## About this exercise
Look through the listing below and report every line that contains "textbf".

## Material for the task
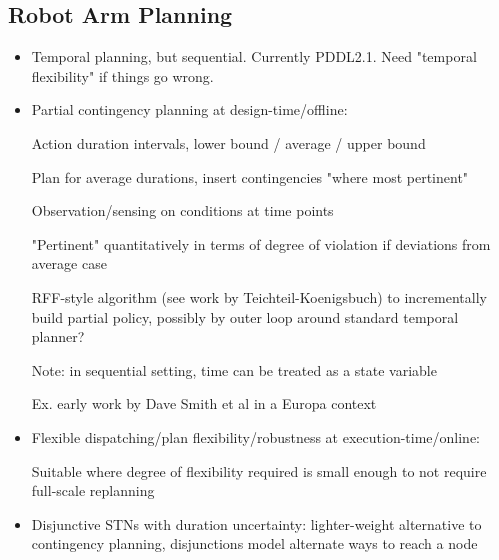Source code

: 

\subsection{Robot Arm Planning}

\begin{itemize}

\item Temporal planning, but sequential. Currently PDDL2.1. Need
  "temporal flexibility" if things go wrong.

\item Partial contingency planning at design-time/offline:

    Action duration intervals, lower bound / average / upper bound
    
    Plan for average durations, insert contingencies "where most
    pertinent"
    
    Observation/sensing on conditions at time points
    
    "Pertinent" quantitatively in terms of degree of violation if
    deviations from average case
    
    RFF-style algorithm (see work by Teichteil-Koenigsbuch) to
    incrementally build partial policy, possibly by outer loop around
    standard temporal planner?
    
    Note: in sequential setting, time can be treated as a state
    variable
    
    Ex. early work by Dave Smith et al in a Europa context

\item Flexible dispatching/plan flexibility/robustness at
  execution-time/online:

    Suitable where degree of flexibility required is small enough to
    not require full-scale replanning
    
\item Disjunctive STNs with duration uncertainty: lighter-weight
  alternative to contingency planning, disjunctions model alternate
  ways to reach a node
    
\end{itemize}























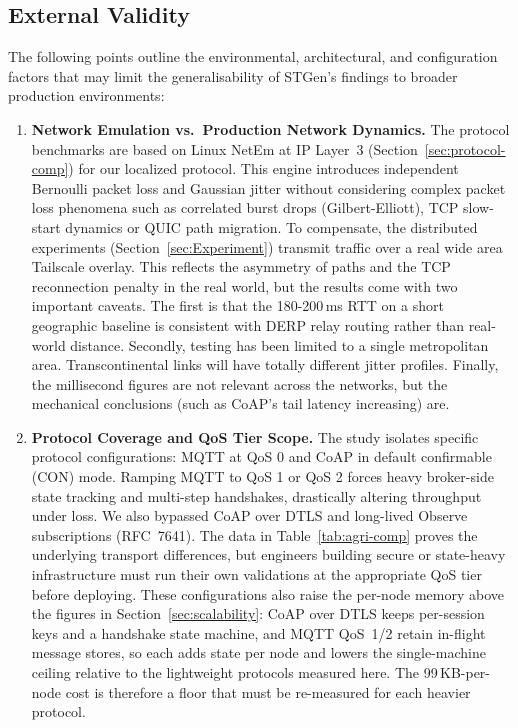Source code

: \documentclass[jsan,article,submit,moreauthors,pdftex]{Definitions/mdpi}
\begin{document}
\subsection*{External Validity}
The following points outline the environmental, architectural, and configuration factors that may limit the generalisability of STGen's findings to broader production environments:


\begin{enumerate}

\item \textbf{Network Emulation vs.\ Production Network Dynamics.}
The protocol benchmarks are based on Linux NetEm at IP Layer~3 (Section~\ref{sec:protocol-comp}) for our localized protocol. This engine introduces independent Bernoulli packet loss and Gaussian jitter without considering complex packet loss phenomena such as correlated burst drops (Gilbert-Elliott), TCP slow-start dynamics or QUIC path migration. To compensate, the distributed experiments (Section~\ref{sec:Experiment}) transmit traffic over a real wide area Tailscale overlay. This reflects the asymmetry of paths and the TCP reconnection penalty in the real world, but the results come with two important caveats. The first is that the 180-200\,ms RTT on a short geographic baseline is consistent with DERP relay routing rather than real-world distance. Secondly, testing has been limited to a single metropolitan area. Transcontinental links will have totally different jitter profiles. Finally, the millisecond figures are not relevant across the networks, but the mechanical conclusions (such as CoAP's tail latency increasing) are.

\item \textbf{Protocol Coverage and QoS Tier Scope.}
The study isolates specific protocol configurations: MQTT at QoS 0 and CoAP in default confirmable (CON) mode. Ramping MQTT to QoS 1 or QoS 2 forces heavy broker-side state tracking and multi-step handshakes, drastically altering throughput under loss. We also bypassed CoAP over DTLS and long-lived Observe subscriptions (RFC~7641). The data in Table~\ref{tab:agri-comp} proves the underlying transport differences, but engineers building secure or state-heavy infrastructure must run their own validations at the appropriate QoS tier before deploying. These configurations also raise the per-node memory above the figures in Section~\ref{sec:scalability}: CoAP over DTLS keeps per-session keys and a handshake state machine, and MQTT QoS~1/2 retain in-flight message stores, so each adds state per node and lowers the single-machine ceiling relative to the lightweight protocols measured here. The 99\,KB-per-node cost is therefore a floor that must be re-measured for each heavier protocol.


\end{enumerate}
\end{document}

## Exercise answer
\item \textbf{Network Emulation vs.\ Production Network Dynamics.}
\item \textbf{Protocol Coverage and QoS Tier Scope.}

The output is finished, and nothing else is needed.